Only the lines below, from the one with "### Command Execution" through the one with "先说关于包结构定义的体会。", are to be written out, exactly.

■ Records for this task

'''

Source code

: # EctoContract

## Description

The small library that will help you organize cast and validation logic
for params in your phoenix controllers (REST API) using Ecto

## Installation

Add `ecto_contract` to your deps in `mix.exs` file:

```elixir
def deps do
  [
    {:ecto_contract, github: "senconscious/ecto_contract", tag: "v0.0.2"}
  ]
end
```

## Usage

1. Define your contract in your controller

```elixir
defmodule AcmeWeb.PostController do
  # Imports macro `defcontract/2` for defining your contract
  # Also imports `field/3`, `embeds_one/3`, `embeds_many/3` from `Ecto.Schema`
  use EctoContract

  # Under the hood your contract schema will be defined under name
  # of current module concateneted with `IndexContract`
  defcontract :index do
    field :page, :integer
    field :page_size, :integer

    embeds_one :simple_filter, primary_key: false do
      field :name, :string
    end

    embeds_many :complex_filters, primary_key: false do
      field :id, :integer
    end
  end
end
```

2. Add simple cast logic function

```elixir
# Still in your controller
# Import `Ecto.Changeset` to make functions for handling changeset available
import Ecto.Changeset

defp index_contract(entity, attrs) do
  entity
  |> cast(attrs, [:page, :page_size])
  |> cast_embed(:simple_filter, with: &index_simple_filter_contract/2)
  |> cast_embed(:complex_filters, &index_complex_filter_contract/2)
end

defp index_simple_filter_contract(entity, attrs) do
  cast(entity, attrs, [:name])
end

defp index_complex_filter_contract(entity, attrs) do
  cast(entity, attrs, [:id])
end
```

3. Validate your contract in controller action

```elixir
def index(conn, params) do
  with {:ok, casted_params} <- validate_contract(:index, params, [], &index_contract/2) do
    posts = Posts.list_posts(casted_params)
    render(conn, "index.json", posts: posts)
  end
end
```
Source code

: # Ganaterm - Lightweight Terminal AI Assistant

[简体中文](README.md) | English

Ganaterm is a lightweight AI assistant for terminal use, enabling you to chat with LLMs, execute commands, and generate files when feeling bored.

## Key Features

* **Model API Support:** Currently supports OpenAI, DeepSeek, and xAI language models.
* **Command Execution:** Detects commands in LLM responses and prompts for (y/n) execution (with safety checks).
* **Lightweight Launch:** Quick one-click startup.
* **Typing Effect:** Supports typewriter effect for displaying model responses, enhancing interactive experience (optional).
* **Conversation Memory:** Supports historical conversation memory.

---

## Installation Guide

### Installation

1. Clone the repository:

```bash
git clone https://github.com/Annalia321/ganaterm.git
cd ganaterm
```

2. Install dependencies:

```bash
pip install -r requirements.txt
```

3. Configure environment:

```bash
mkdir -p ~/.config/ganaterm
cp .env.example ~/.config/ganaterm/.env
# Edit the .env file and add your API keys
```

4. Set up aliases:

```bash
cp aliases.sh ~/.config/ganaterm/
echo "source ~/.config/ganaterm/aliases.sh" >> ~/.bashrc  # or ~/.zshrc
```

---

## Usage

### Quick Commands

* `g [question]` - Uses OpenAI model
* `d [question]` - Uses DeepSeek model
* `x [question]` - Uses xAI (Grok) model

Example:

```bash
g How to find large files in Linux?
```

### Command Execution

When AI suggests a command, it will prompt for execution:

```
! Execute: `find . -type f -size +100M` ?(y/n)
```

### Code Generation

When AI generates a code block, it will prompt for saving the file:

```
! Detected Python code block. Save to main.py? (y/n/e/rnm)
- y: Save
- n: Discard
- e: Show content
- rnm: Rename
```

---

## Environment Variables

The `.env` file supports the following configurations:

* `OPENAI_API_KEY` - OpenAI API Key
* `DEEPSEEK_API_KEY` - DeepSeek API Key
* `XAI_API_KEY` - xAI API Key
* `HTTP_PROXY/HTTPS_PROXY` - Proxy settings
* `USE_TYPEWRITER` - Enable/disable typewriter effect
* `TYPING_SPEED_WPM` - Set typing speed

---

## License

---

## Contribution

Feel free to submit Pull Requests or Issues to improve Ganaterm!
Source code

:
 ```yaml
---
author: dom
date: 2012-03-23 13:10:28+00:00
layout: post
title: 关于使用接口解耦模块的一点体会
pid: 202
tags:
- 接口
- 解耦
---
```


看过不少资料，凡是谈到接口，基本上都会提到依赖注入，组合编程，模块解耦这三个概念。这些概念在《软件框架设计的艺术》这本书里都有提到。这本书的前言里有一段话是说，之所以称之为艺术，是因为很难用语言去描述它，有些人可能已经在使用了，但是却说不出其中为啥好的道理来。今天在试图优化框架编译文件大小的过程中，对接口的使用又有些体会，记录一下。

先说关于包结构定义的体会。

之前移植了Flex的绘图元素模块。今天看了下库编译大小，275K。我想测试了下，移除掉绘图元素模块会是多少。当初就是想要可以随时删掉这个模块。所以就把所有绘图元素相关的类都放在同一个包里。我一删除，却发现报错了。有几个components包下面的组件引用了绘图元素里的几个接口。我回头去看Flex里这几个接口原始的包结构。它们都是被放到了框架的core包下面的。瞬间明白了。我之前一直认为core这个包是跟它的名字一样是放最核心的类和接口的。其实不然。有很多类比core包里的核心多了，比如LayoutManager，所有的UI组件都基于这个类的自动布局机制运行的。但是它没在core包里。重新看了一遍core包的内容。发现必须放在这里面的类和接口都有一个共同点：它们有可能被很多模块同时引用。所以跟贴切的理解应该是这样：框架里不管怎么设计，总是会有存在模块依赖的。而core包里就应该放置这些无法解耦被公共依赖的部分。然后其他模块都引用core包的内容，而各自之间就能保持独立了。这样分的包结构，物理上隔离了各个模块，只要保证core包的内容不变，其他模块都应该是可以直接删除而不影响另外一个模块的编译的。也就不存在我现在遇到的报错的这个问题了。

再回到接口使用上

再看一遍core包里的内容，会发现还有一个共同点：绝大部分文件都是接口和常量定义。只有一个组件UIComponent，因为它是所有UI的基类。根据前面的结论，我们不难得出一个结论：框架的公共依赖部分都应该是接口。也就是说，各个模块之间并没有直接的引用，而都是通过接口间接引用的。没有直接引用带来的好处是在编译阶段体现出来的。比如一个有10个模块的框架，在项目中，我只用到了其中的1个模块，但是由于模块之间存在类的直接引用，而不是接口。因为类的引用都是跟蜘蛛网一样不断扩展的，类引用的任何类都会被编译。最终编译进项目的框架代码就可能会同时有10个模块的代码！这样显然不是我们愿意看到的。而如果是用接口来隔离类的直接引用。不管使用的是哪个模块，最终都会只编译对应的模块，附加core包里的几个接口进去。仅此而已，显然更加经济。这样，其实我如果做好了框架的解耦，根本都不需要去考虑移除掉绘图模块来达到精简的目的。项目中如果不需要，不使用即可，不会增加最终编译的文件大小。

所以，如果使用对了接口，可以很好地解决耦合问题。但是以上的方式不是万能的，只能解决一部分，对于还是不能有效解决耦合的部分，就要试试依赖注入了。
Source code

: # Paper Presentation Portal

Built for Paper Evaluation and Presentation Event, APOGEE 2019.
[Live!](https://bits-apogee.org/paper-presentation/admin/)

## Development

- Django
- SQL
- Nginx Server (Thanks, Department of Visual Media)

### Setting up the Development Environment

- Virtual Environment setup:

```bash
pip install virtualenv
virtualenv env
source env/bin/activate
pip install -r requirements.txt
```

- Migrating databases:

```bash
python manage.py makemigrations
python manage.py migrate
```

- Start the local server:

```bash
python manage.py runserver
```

'''

■ Answer to this task
### Command Execution

When AI suggests a command, it will prompt for execution:

```
! Execute: `find . -type f -size +100M` ?(y/n)
```

### Code Generation

When AI generates a code block, it will prompt for saving the file:

```
! Detected Python code block. Save to main.py? (y/n/e/rnm)
- y: Save
- n: Discard
- e: Show content
- rnm: Rename
```

---

## Environment Variables

The `.env` file supports the following configurations:

* `OPENAI_API_KEY` - OpenAI API Key
* `DEEPSEEK_API_KEY` - DeepSeek API Key
* `XAI_API_KEY` - xAI API Key
* `HTTP_PROXY/HTTPS_PROXY` - Proxy settings
* `USE_TYPEWRITER` - Enable/disable typewriter effect
* `TYPING_SPEED_WPM` - Set typing speed

---

## License

---

## Contribution

Feel free to submit Pull Requests or Issues to improve Ganaterm!
Source code

:
 ```yaml
---
author: dom
date: 2012-03-23 13:10:28+00:00
layout: post
title: 关于使用接口解耦模块的一点体会
pid: 202
tags:
- 接口
- 解耦
---
```


看过不少资料，凡是谈到接口，基本上都会提到依赖注入，组合编程，模块解耦这三个概念。这些概念在《软件框架设计的艺术》这本书里都有提到。这本书的前言里有一段话是说，之所以称之为艺术，是因为很难用语言去描述它，有些人可能已经在使用了，但是却说不出其中为啥好的道理来。今天在试图优化框架编译文件大小的过程中，对接口的使用又有些体会，记录一下。

先说关于包结构定义的体会。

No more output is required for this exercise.